▸ **What is required**
Search the entries for the word "Download". Copy every line that holds it.

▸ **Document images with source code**

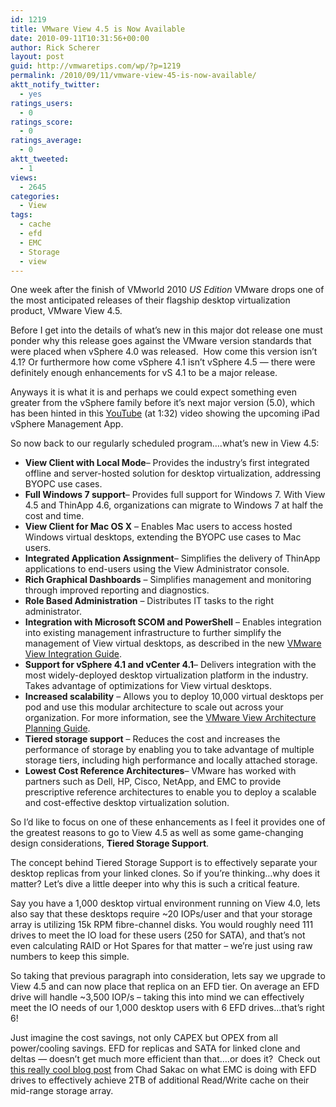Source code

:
 ```yaml
---
id: 1219
title: VMware View 4.5 is Now Available
date: 2010-09-11T10:31:56+00:00
author: Rick Scherer
layout: post
guid: http://vmwaretips.com/wp/?p=1219
permalink: /2010/09/11/vmware-view-45-is-now-available/
aktt_notify_twitter:
  - yes
ratings_users:
  - 0
ratings_score:
  - 0
ratings_average:
  - 0
aktt_tweeted:
  - 1
views:
  - 2645
categories:
  - View
tags:
  - cache
  - efd
  - EMC
  - Storage
  - view
---
```

One week after the finish of VMworld 2010 _US Edition_ VMware drops one of the most anticipated releases of their flagship desktop virtualization product, VMware View 4.5.

Before I get into the details of what&#8217;s new in this major dot release one must ponder why this release goes against the VMware version standards that were placed when vSphere 4.0 was released.  How come this version isn&#8217;t 4.1? Or furthermore how come vSphere 4.1 isn&#8217;t vSphere 4.5 &#8212; there were definitely enough enhancements for vS 4.1 to be a major release.

<!--more-->

Anyways it is what it is and perhaps we could expect something even greater from the vSphere family before it&#8217;s next major version (5.0), which has been hinted in this <a href="http://www.youtube.com/watch?v=H5aAYOy2RPE" target="_blank">YouTube</a> (at 1:32) video showing the upcoming iPad vSphere Management App.

So now back to our regularly scheduled program&#8230;.what&#8217;s new in View 4.5:

  * **View Client with Local Mode**&#8211; Provides the industry&#8217;s first integrated offline and server-hosted solution for desktop virtualization, addressing BYOPC use cases.
  * **Full Windows 7 support**&#8211; Provides full support for Windows 7. With View 4.5 and ThinApp 4.6, organizations can migrate to Windows 7 at half the cost and time.
  * **View Client for Mac OS X** &#8211; Enables Mac users to access hosted Windows virtual desktops, extending the BYOPC use cases to Mac users.
  * **Integrated Application Assignment**&#8211; Simplifies the delivery of ThinApp applications to end-users using the View Administrator console.
  * **Rich Graphical Dashboards** &#8211; Simplifies management and monitoring through improved reporting and diagnostics.
  * **Role Based Administration** &#8211; Distributes IT tasks to the right administrator.
  * **Integration with Microsoft SCOM and PowerShell** &#8211; Enables integration into existing management infrastructure to further simplify the management of View virtual desktops, as described in the new <a href="http://vmware.com/pdf/view45_integration_guide.pdf" target="_blank">VMware View Integration Guide</a>.
  * **Support for vSphere 4.1 and vCenter 4.1**&#8211; Delivers integration with the most widely-deployed desktop virtualization platform in the industry. Takes advantage of optimizations for View virtual desktops.
  * **Increased scalability** &#8211; Allows you to deploy 10,000 virtual desktops per pod and use this modular architecture to scale out across your organization. For more information, see the <a href="http://vmware.com/pdf/view45_architecture_planning.pdf" target="_blank">VMware View Architecture Planning Guide</a>.
  * **Tiered storage support** &#8211; Reduces the cost and increases the performance of storage by enabling you to take advantage of multiple storage tiers, including high performance and locally attached storage.
  * **Lowest Cost Reference Architectures**&#8211; VMware has worked with partners such as Dell, HP, Cisco, NetApp, and EMC to provide prescriptive reference architectures to enable you to deploy a scalable and cost-effective desktop virtualization solution.

So I&#8217;d like to focus on one of these enhancements as I feel it provides one of the greatest reasons to go to View 4.5 as well as some game-changing design considerations, **Tiered Storage Support**.

The concept behind Tiered Storage Support is to effectively separate your desktop replicas from your linked clones. So if you&#8217;re thinking&#8230;why does it matter? Let&#8217;s dive a little deeper into why this is such a critical feature.

Say you have a 1,000 desktop virtual environment running on View 4.0, lets also say that these desktops require ~20 IOPs/user and that your storage array is utilizing 15k RPM fibre-channel disks. You would roughly need 111 drives to meet the IO load for these users (250 for SATA), and that&#8217;s not even calculating RAID or Hot Spares for that matter &#8211; we&#8217;re just using raw numbers to keep this simple.

So taking that previous paragraph into consideration, lets say we upgrade to View 4.5 and can now place that replica on an EFD tier. On average an EFD drive will handle ~3,500 IOP/s &#8211; taking this into mind we can effectively meet the IO needs of our 1,000 desktop users with 6 EFD drives&#8230;that&#8217;s right 6!

Just imagine the cost savings, not only CAPEX but OPEX from all power/cooling savings. EFD for replicas and SATA for linked clone and deltas &#8212; doesn&#8217;t get much more efficient than that&#8230;.or does it?  Check out <a href="http://virtualgeek.typepad.com/virtual_geek/2010/05/emc-unified-storage-next-generation-efficiency-details.html" target="_blank">this really cool blog post</a> from Chad Sakac on what EMC is doing with EFD drives to effectively achieve 2TB of additional Read/Write cache on their mid-range storage array.
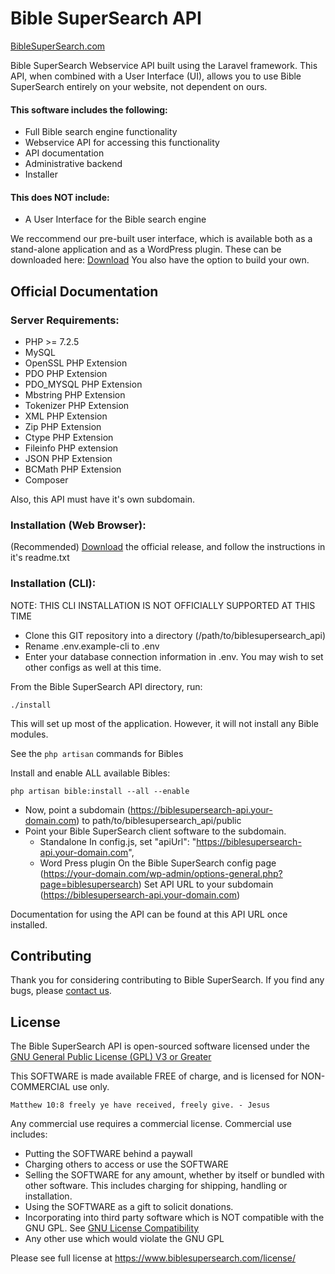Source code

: # Bible SuperSearch API

[BibleSuperSearch.com](https://www.biblesupersearch.com)

Bible SuperSearch Webservice API built using the Laravel framework.
This API, when combined with a User Interface (UI), allows you to use Bible SuperSearch entirely on your website, not dependent on ours.

#### This software includes the following:
* Full Bible search engine functionality
* Webservice API for accessing this functionality
* API documentation
* Administrative backend
* Installer

#### This does NOT include:
* A User Interface for the Bible search engine

We reccommend our pre-built user interface, which is available both as a stand-alone application and as a WordPress plugin.
These can be downloaded here: [Download](http://www.biblesupersearch.com/downloads)
You also have the option to build  your own.

## Official Documentation

### Server Requirements:
* PHP >= 7.2.5
* MySQL
* OpenSSL PHP Extension
* PDO PHP Extension
* PDO_MYSQL PHP Extension
* Mbstring PHP Extension
* Tokenizer PHP Extension
* XML PHP Extension
* Zip PHP Extension
* Ctype PHP Extension
* Fileinfo PHP extension
* JSON PHP Extension
* BCMath PHP Extension
* Composer

Also, this API must have it's own subdomain.

### Installation (Web Browser):
(Recommended) [Download](http://www.biblesupersearch.com/downloads) the official release, and follow the instructions in it's readme.txt

### Installation (CLI):
NOTE: THIS CLI INSTALLATION IS NOT OFFICIALLY SUPPORTED AT THIS TIME

* Clone this GIT repository into a directory (/path/to/biblesupersearch_api)
* Rename .env.example-cli to .env
* Enter your database connection information in .env.  You may wish to set other configs as well at this time.


From the Bible SuperSearch API directory, run:

```
./install
```

This will set up most of the application.
However, it will not install any Bible modules.

See the `php artisan` commands for Bibles

Install and enable ALL available Bibles:

```
php artisan bible:install --all --enable
```

* Now, point a subdomain (https://biblesupersearch-api.your-domain.com) to path/to/biblesupersearch_api/public
* Point your Bible SuperSearch client software to the subdomain.
    * Standalone
        In config.js, set "apiUrl": "https://biblesupersearch-api.your-domain.com",
    * Word Press plugin
        On the Bible SuperSearch config page (https://your-domain.com/wp-admin/options-general.php?page=biblesupersearch)
        Set API URL to your subdomain (https://biblesupersearch-api.your-domain.com)

Documentation for using the API can be found at this API URL once installed.

## Contributing

Thank you for considering contributing to Bible SuperSearch.  If you find any bugs, please [contact us](https://www.biblesupersearch.com/contact).

## License

The Bible SuperSearch API is open-sourced software licensed under the [GNU General Public License (GPL) V3 or Greater](https://opensource.org/licenses/GPL-3.0)

This SOFTWARE is made available FREE of charge, and is licensed for NON-COMMERCIAL use only.

    Matthew 10:8 freely ye have received, freely give. - Jesus

Any commercial use requires a commercial license.  Commercial use includes:

* Putting the SOFTWARE behind a paywall
* Charging others to access or use the SOFTWARE
* Selling the SOFTWARE for any amount, whether by itself or bundled with other software.  This includes charging for shipping, handling or installation.
* Using the SOFTWARE as a gift to solicit donations.
* Incorporating into third party software which is NOT compatible with the GNU GPL. See [GNU License Compatibility](https://www.gnu.org/licenses/license-list.html#GPLCompatibleLicenses)
* Any other use which would violate the GNU GPL

Please see full license at https://www.biblesupersearch.com/license/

▸ **Completed exercise**
These can be downloaded here: [Download](http://www.biblesupersearch.com/downloads)
(Recommended) [Download](http://www.biblesupersearch.com/downloads) the official release, and follow the instructions in it's readme.txt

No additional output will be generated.